Type System¶

PTO uses a compact visible type system, but legality does not stop at raw type names. Type classes tell you what kind of architectural object you are dealing with. Other legality dimensions such as layout, location, valid region, and target profile determine whether a use is actually allowed.

Element Types¶

PTO supports a rich set of element types across floating-point, integer, and specialized categories.

Floating-Point Types¶

Type	SSA Name	Bits	Description	A2/A3	A5
IEEE FP16	`f16` / `half`	16	IEEE 754 half-precision	Yes	Yes
BF16	`bf16` / `bfloat16_t`	16	Brain float 16 (8-bit exponent)	Yes	Yes
IEEE FP32	`f32`	32	IEEE 754 single-precision	Yes	Yes
FP8 E4M3	`f8e4m3` / `float8_e4m3_t`	8	4-bit exponent, 3-bit mantissa	No	Yes
FP8 E5M2	`f8e5m2` / `float8_e5m2_t`	8	5-bit exponent, 2-bit mantissa	No	Yes
HI Float8	`hifloat8_t`	8	High-precision float8	No	Yes
Float4 E1M2x2	`float4_e1m2x2_t`	4	4-bit float4, packed 2x2	No	Yes
Float4 E2M1x2	`float4_e2m1x2_t`	4	4-bit float4, packed 2x2	No	Yes

Integer Types¶

Type	SSA Name	Bits	Signedness	A2/A3	A5
int8	`i8`	8	Signed	Yes	Yes
uint8	`u8`	8	Unsigned	Yes	Yes
int16	`i16`	16	Signed	Yes	Yes
uint16	`u16`	16	Unsigned	Yes	Yes
int32	`i32`	32	Signed	Yes	Yes
uint32	`u32`	32	Unsigned	Yes	Yes
int64	`i64`	64	Signed	Yes	Yes
uint64	`u64`	64	Unsigned	Yes	Yes

Vector Width¶

The vector register width N (the number of lanes) is determined by the element type and the target profile:

Element Type	Vector Width N	Bytes/Register	Notes
f32	64	256 B	64 × 32-bit
f16, bf16	128	256 B	128 × 16-bit
i16, u16	128	256 B	128 × 16-bit
i8, u8	256	256 B	256 × 8-bit
f8e4m3, f8e5m2	256	256 B	256 × 8-bit

Vector width is portable across all profiles: CPU simulation, A2/A3, and A5 all present the same N value for each element type.

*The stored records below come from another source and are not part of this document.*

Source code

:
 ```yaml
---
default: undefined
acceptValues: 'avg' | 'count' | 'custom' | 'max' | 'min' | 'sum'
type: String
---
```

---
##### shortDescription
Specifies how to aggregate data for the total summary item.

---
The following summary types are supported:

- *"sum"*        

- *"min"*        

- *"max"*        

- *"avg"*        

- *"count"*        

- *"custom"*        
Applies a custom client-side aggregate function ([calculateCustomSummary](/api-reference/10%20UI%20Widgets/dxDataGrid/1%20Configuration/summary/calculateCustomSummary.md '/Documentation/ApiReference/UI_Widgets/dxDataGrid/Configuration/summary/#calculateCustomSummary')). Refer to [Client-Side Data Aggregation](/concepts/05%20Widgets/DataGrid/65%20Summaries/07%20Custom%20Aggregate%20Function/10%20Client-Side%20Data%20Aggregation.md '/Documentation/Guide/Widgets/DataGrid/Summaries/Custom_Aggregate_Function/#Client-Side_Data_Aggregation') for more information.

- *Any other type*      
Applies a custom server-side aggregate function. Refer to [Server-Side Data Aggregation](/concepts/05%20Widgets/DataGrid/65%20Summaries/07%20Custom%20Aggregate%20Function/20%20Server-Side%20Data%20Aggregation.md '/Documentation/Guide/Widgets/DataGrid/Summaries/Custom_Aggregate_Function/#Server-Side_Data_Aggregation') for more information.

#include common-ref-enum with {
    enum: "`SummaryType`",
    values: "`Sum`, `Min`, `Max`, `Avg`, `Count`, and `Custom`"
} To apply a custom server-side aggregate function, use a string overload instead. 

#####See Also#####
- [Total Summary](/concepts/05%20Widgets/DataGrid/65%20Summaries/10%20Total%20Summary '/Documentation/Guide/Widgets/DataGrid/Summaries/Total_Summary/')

The difference is that A5 executes vector operations natively on hardware, while CPU/A2/A3 emulate them.

Vector Register Types¶

Vector register SSA type: !pto.vreg<NxDTYPE>

!pto.vreg<64xf32>   -- 64 lanes of f32
!pto.vreg<128xf16>  -- 128 lanes of f16
!pto.vreg<256xi8>   -- 256 lanes of i8

Tile Buffer Types¶

Tile buffer SSA type (see Tiles And Valid Regions for full parameter list):

!pto.tile<loc=vec, f32, 16, 16, RowMajor, NoneBox, None, Zero>
!pto.tile_buf<loc=mat, bf16, 16, 16, RowMajor, NoneBox, None, Null>
!pto.tile_buf<loc=left, int8, 16, 16, RowMajor, RowMajor, NZ, Null>

NaN and Inf Behavior¶

For floating-point types, PTO follows IEEE 754 semantics with the following hardware-specific variation points:

Behavior	Rule
Quiet NaN propagation	Quiet NaN in → quiet NaN out (preserves signaling bit)
Signaling NaN	Signaling NaN may be quieted by hardware before use
Inf arithmetic	Inf is produced and propagated as IEEE 754 requires
Denormalized numbers	Hardware may flush denormals to zero (FTZ behavior)
Rounding	Controlled by `rnd` attribute: `rne` (default), `rz`, `rp`, `rm`

The FTZ (flush-to-zero) behavior for denormals is hardware-specific:

A2/A3: Denormals are flushed to zero by default. Hardware does not generate subnormal results during arithmetic; operands that are denormal are treated as zero.
A5: Denormals are flushed to zero by default. The sethf32mode/settf32mode instructions can modify this behavior on A5-class targets.
CPU simulator: Denormals may be preserved or flushed depending on the host CPU's SSE/AVX floating-point configuration; behavior is not guaranteed to match the hardware targets.

Type Conversion Rules¶

Between Floating-Point Types¶

Source	Dest	Behavior
f16 → bf16	Conversion	Reinterpret f16 bits as bf16 (no numerical conversion)
bf16 → f16	Conversion	Reinterpret bf16 bits as f16 (no numerical conversion)
f16/bf16 → f32	Promotion	Extend to f32; exact representable values are preserved
f32 → f16/bf16	Narrowing	Round according to `rnd` attribute; NaN/Inf handled per IEEE 754
f8 → f16/f32	Promotion	Extend; exact representable values are preserved
f16/f32 → f8	Narrowing	Round according to `rnd` attribute; may overflow to Inf

Between Integer Types¶

Source	Dest	Behavior
Widening (e.g., i8 → i16)	Zero/_sign extend	Zero-extend for unsigned; sign-extend for signed
Narrowing (e.g., i16 → i8)	Truncation	Truncate high bits; may lose significant bits
i32 → f32	Conversion	Exact for values in [-2^24, 2^24]; may lose precision outside
f32 → i32	Conversion	Truncates toward zero; on overflow, result is undefined behavior on A2/A3 and A5 (saturates on CPU simulator)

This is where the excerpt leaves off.